Kolejną nowennę Pompejańską jaką odmawiałam to była nowenna o poczęcie i narodzenie zdrowego dziecka u moich znajomych. Mamy z mężem dobrego kolegę, z którym oboje kiedyś pracowaliśmy w jednej firmie. Mąż był nawet jego świadkiem na ślubie, mimo że ten kolega ma brata, który spokojnie mógłby pełnić tę funkcję. Niestety mimo kilka lat starań o dziecko, ono z jakiś przyczyn nie pojawiało się na świecie. Widziałam w koledze coraz większe zniecierpliwienie i ogromną chęć zostania ojcem, bo ma on ku temu bardzo dobre predyspozycje. Obiecałam sobie i jemu, że jak tylko skończę jedną nowennę, to zacznę się modlić w jego intencji. I dotrzymałam słowa. Uruchomiłam nowennę i jak ją skończyłam, to nie dzwoniłam, nie pytałam, czy coś się wydarzyło.

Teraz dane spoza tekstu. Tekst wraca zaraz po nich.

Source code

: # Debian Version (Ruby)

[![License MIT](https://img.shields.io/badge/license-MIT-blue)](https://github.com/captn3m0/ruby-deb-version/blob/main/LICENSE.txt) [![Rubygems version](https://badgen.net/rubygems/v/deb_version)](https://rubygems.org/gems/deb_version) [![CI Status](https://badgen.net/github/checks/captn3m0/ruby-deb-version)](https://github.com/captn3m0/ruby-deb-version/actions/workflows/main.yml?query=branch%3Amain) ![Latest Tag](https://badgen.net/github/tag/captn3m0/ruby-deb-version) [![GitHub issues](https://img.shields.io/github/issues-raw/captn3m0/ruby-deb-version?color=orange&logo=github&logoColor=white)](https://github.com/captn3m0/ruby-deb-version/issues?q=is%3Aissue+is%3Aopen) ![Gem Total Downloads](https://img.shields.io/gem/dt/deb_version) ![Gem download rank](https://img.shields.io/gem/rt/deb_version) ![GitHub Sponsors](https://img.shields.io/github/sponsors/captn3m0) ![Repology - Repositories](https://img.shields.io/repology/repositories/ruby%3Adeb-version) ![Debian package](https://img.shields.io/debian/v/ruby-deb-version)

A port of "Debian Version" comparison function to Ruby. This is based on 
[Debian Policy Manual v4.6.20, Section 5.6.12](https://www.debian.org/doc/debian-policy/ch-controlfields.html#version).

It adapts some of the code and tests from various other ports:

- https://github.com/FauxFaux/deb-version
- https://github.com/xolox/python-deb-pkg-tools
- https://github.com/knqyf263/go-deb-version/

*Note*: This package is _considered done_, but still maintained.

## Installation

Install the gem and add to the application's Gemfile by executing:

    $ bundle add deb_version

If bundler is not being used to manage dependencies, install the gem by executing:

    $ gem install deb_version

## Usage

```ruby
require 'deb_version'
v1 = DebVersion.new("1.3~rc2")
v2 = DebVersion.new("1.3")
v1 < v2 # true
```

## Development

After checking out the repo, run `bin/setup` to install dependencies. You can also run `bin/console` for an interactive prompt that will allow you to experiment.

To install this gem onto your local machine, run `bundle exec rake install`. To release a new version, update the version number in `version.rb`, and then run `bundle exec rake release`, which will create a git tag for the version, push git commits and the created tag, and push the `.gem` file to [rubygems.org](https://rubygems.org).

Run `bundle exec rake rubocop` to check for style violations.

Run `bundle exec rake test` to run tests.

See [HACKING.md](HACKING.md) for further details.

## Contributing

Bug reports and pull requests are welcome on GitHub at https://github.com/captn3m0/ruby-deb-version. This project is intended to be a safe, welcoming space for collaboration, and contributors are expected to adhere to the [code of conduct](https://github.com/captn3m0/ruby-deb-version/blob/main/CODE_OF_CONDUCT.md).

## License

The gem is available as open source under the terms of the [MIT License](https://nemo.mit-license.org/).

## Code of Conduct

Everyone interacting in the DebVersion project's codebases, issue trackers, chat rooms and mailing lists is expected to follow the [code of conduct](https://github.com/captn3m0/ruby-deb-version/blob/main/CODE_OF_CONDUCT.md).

Zostawiłam to Panu Bogu i Maryi. Minęło kilka tygodni i pewnego dnia dostaję telefon od kolegi, że jutro zadzwoni z pewną wiadomością i aż mi serce się rozpromieniło, bo tak bardzo chciałam, żeby potwierdził poczęcie dziecka. Faktycznie na drugi dzień zadzwonił i dumnie oznajmił, że będzie ojcem, bo żona od 8 tygodni jest w ciąży. Byłam wtedy na spacerze z koleżanką i aż podskoczyłam z radości na tę wiadomość. Jak to dobrze, że Maryja wysłuchuje moich modlitw!!!! Po powrocie do domu sprawdziłam datę zakończenie nowenny i okazało się, że to właśnie było 8 tygodni temu!! Niesamowite!!! Tak właśnie działa wytrwała i cierpliwa modlitwa!!! To nie moja zasługa, że koledze poczęło się dziecko, ja się tylko o to modliłam!! Każdy tak może, potrzeba tylko wytrwałości i wiary, że BOŻA opatrzność ześle to, co najlepsze dla danego człowieka!!! Chłopczyk urodził co się prawda jako wcześniak i były z nim i trochę z jego mamą małe problemy, ale powoli wszystko wraca do normy………………. CHWAŁA PANU!!!!
Tylu ludzi zostało uszczęśliwionych dzięki NP. Chwała Najwyższemu.
Czy mogę ci podesłać moją intencję???? Żartuję. A tak poważnie to cudowne, że jesteś tak otwartą osobą na potrzeby innych…. pozdrawiam.